== Stored data
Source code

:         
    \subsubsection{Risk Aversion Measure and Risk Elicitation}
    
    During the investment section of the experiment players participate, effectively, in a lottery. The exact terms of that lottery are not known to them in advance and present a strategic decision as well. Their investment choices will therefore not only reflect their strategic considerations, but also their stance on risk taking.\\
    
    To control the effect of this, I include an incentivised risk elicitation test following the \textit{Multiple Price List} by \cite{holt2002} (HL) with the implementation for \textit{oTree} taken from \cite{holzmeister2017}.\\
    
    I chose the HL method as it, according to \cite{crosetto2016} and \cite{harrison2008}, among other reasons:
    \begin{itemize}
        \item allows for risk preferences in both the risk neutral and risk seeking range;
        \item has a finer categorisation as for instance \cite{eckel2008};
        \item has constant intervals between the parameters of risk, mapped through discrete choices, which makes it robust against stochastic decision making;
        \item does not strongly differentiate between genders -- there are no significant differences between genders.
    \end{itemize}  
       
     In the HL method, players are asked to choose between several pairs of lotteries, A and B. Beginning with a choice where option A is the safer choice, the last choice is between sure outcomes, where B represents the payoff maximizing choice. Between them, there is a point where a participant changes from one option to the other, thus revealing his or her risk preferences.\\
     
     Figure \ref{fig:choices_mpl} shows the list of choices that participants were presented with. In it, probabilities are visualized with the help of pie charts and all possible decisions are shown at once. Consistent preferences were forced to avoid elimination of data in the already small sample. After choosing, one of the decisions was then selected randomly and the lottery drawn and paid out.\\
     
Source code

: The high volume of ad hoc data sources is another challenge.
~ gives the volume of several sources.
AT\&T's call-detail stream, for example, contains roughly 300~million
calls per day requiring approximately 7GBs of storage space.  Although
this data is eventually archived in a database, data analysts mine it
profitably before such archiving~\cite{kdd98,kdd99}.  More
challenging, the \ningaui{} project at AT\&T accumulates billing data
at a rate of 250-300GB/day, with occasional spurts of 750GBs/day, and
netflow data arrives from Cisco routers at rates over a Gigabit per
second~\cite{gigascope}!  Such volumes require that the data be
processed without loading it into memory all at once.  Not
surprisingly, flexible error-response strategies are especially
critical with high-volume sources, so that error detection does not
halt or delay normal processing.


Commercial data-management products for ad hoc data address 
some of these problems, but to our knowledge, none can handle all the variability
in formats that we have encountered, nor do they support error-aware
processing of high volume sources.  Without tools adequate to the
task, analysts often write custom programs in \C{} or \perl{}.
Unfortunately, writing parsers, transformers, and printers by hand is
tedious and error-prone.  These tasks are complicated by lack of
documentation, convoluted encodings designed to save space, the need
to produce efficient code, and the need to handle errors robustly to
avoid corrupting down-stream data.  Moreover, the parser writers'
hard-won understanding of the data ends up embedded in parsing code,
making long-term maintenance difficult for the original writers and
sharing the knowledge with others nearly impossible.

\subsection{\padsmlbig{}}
====
How to complete this task: Everything from the line containing "Commercial data-management products" to the last line of the entries above should be quoted exactly, and only that.

Finished exercise:
Commercial data-management products for ad hoc data address 
some of these problems, but to our knowledge, none can handle all the variability
in formats that we have encountered, nor do they support error-aware
processing of high volume sources.  Without tools adequate to the
task, analysts often write custom programs in \C{} or \perl{}.
Unfortunately, writing parsers, transformers, and printers by hand is
tedious and error-prone.  These tasks are complicated by lack of
documentation, convoluted encodings designed to save space, the need
to produce efficient code, and the need to handle errors robustly to
avoid corrupting down-stream data.  Moreover, the parser writers'
hard-won understanding of the data ends up embedded in parsing code,
making long-term maintenance difficult for the original writers and
sharing the knowledge with others nearly impossible.

\subsection{\padsmlbig{}}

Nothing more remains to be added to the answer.